Functional analyses of Toxoplasma gondii dihydroorotase reveal a promising anti‐parasitic target

Abstract Toxoplasma gondii relies heavily on the de novo pyrimidine biosynthesis pathway for fueling the high uridine‐5′‐monophosphate (UMP) demand during parasite growth. The third step of de novo pyrimidine biosynthesis is catalyzed by dihydroorotase (DHO), a metalloenzyme that catalyzes the reversible condensation of carbamoyl aspartate to dihydroorotate. Here, functional analyses of Tg DHO reveal that tachyzoites lacking DHO are impaired in overall growth due to decreased levels of UMP, and the noticeably growth restriction could be partially rescued after supplementation with uracil or high concentrations of L‐dihydroorotate in vitro.
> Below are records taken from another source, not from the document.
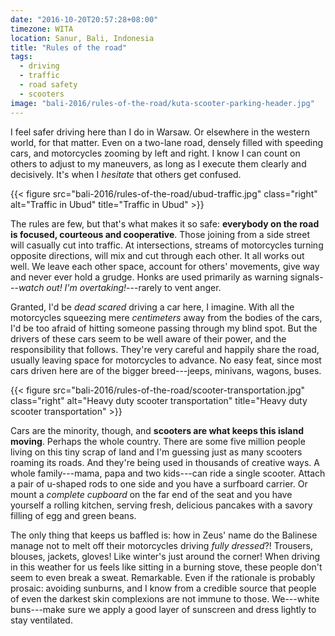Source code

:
 ```yaml
---
date: "2016-10-20T20:57:28+08:00"
timezone: WITA
location: Sanur, Bali, Indonesia
title: "Rules of the road"
tags:
  - driving
  - traffic
  - road safety
  - scooters
image: "bali-2016/rules-of-the-road/kuta-scooter-parking-header.jpg"
---
```


I feel safer driving here than I do in Warsaw. Or elsewhere in the western world, for that matter. Even on a two-lane road, densely filled with speeding cars, and motorcycles zooming by left and right. I know I can count on others to adjust to my maneuvers, as long as I execute them clearly and decisively. It's when I _hesitate_ that others get confused.

<!--more-->

{{< figure src="bali-2016/rules-of-the-road/ubud-traffic.jpg" class="right" alt="Traffic in Ubud" title="Traffic in Ubud" >}}

The rules are few, but that's what makes it so safe: __everybody on the road is focused, courteous and cooperative__. Those joining from a side street will casually cut into traffic. At intersections, streams of motorcycles turning opposite directions, will mix and cut through each other. It all works out well. We leave each other space, account for others' movements, give way and never ever hold a grudge. Honks are used primarily as warning signals---_watch out! I'm overtaking!_---rarely to vent anger.

Granted, I'd be _dead scared_ driving a car here, I imagine. With all the motorcycles squeezing mere _centimeters_ away from the bodies of the cars, I'd be too afraid of hitting someone passing through my blind spot. But the drivers of these cars seem to be well aware of their power, and the responsibility that follows. They're very careful and happily share the road, usually leaving space for motorcycles to advance. No easy feat, since most cars driven here are of the bigger breed---jeeps, minivans, wagons, buses.

{{< figure src="bali-2016/rules-of-the-road/scooter-transportation.jpg" class="right" alt="Heavy duty scooter transportation" title="Heavy duty scooter transportation" >}}

Cars are the minority, though, and __scooters are what keeps this island moving__. Perhaps the whole country. There are some five million people living on this tiny scrap of land and I'm guessing just as many scooters roaming its roads. And they're being used in thousands of creative ways. A whole family---mama, papa and two kids---can ride a single scooter. Attach a pair of u-shaped rods to one side and you have a surfboard carrier. Or mount a _complete cupboard_ on the far end of the seat and you have yourself a rolling kitchen, serving fresh, delicious pancakes with a savory filling of egg and green beans.

The only thing that keeps us baffled is: how in Zeus' name do the Balinese manage not to melt off their motorcycles driving _fully dressed_?! Trousers, blouses, jackets, gloves! Like winter's just around the corner! When driving in this weather for us feels like sitting in a burning stove, these people don't seem to even break a sweat. Remarkable. Even if the rationale is probably prosaic: avoiding sunburns, and I know from a credible source that people of even the darkest skin complexions are not immune to those. We---white buns---make sure we apply a good layer of sunscreen and dress lightly to stay ventilated.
When pyrimidine salvage pathway is disrupted, both DHO H35A and DHO D284E mutant strains proliferated much slower than DHO‐expressing parasites, suggesting an essential role of both Tg DHO His35 and Asp284 residues in parasite growth. Additionally, DHO deletion causes the limitation of bradyzoite growth under the condition of uracil supplementation or uracil deprivation. During the infection in mice, the DHO‐deficient parasites are avirulent, despite the generation of smaller tissue cysts. The results reveal that Tg DHO contributes to parasite growth both in vitro and in vivo. The significantly differences between Tg DHO and mammalian DHO reflect that DHO can be exploited to produce specific inhibitors targeting apicomplexan parasites. Moreover, potential DHO inhibitors exert beneficial effects on enzymatic activity of Tg DHO and T. gondii growth in vitro. In conclusion, these data highlight the important role of Tg DHO in parasite growth and reveal that it is a promising anti‐parasitic target for future control of toxoplasmosis.